Arthroscopic Knot Tying
Michell Ruiz-Suárez
Knot tying is an essential skill that every surgeon should master before actually participating in a surgery, whatever this may be. Arthroscopic surgery, especially shoulder arthroscopy, represents a challenge for a good knot tying technique. The challenges are because of the limited surgical space and the distance that a knot has to travel in order to be delivered before fulfilling its purpose. Therefore, an adequate arthroscopic knot tying technique is a sine qua non requirement for a successful arthroscopic shoulder reconstruction procedure.

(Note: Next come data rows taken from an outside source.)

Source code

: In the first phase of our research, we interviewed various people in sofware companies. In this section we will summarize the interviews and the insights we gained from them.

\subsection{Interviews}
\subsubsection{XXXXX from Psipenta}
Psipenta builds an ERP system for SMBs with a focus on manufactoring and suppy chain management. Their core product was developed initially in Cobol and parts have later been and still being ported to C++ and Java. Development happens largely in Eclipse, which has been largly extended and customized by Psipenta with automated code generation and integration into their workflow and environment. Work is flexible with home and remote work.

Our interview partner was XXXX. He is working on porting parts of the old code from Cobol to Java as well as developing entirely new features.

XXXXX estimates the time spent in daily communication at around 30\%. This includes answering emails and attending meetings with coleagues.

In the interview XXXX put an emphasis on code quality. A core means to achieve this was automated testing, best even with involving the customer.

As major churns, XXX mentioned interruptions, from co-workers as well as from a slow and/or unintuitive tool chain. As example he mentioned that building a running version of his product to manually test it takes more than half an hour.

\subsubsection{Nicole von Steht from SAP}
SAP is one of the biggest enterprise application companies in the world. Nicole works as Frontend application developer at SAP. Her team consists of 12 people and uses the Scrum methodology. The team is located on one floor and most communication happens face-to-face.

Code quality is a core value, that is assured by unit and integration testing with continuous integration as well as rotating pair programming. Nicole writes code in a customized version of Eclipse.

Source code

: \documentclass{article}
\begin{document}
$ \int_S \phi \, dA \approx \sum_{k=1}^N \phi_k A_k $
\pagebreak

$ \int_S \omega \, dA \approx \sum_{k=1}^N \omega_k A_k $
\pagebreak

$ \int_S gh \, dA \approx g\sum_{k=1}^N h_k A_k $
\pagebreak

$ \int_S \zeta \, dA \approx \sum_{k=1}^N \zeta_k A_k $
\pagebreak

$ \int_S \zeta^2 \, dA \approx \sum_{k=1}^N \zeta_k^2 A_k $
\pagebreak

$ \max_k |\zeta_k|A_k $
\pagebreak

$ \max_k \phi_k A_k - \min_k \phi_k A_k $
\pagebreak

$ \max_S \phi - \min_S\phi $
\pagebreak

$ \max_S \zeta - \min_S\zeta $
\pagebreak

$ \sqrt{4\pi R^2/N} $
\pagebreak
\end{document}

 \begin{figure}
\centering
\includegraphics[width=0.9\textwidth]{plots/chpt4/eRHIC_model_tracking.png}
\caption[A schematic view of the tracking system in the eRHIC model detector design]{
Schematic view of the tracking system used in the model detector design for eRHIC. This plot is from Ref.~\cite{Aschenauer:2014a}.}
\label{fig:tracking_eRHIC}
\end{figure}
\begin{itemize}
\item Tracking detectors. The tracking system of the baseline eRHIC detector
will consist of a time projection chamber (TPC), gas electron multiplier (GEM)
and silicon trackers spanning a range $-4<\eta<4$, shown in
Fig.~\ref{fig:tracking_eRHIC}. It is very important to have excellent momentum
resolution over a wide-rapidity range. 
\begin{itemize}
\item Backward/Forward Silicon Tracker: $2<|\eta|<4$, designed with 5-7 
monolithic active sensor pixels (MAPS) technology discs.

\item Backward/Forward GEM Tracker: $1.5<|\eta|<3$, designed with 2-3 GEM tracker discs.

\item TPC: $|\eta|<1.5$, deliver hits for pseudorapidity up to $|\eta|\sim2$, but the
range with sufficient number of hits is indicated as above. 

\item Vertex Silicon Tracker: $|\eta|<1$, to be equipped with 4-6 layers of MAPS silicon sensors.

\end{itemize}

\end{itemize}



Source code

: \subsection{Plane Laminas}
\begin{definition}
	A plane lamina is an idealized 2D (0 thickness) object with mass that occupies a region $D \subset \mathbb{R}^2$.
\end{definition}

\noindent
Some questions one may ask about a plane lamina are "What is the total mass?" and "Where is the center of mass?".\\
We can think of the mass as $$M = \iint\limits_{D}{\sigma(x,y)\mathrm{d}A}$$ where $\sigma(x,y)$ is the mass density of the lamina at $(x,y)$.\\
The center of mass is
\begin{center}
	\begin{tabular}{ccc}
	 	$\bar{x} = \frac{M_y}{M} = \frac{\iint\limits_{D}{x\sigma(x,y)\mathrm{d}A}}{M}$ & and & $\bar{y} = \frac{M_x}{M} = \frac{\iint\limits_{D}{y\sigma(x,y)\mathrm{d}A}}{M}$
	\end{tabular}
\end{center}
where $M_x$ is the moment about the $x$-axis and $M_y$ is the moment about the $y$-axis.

Most surgical knots have their roots in fishing and sailing activities. More than 1,400 different knots are known, but only a few are suitable for arthroscopic surgery. A knot must meet the following criteria in order to be considered surgically adequate: (1) its technique has to be feasible and compatible with an arthroscopic OR setting, (2) it has to be as simple as possible, (3) it must adequately approximate two tissues, and (4) it must lock with no or minimal slippage. The ideal surgeon’s knot is a square knot. As stated before, shoulder arthroscopy provides a limited surgical space. Owing to this characteristic, tying square knots is not possible. Therefore, all the arthroscopic techniques try to approximate the clinical and biomechanical characteristics of the square knot.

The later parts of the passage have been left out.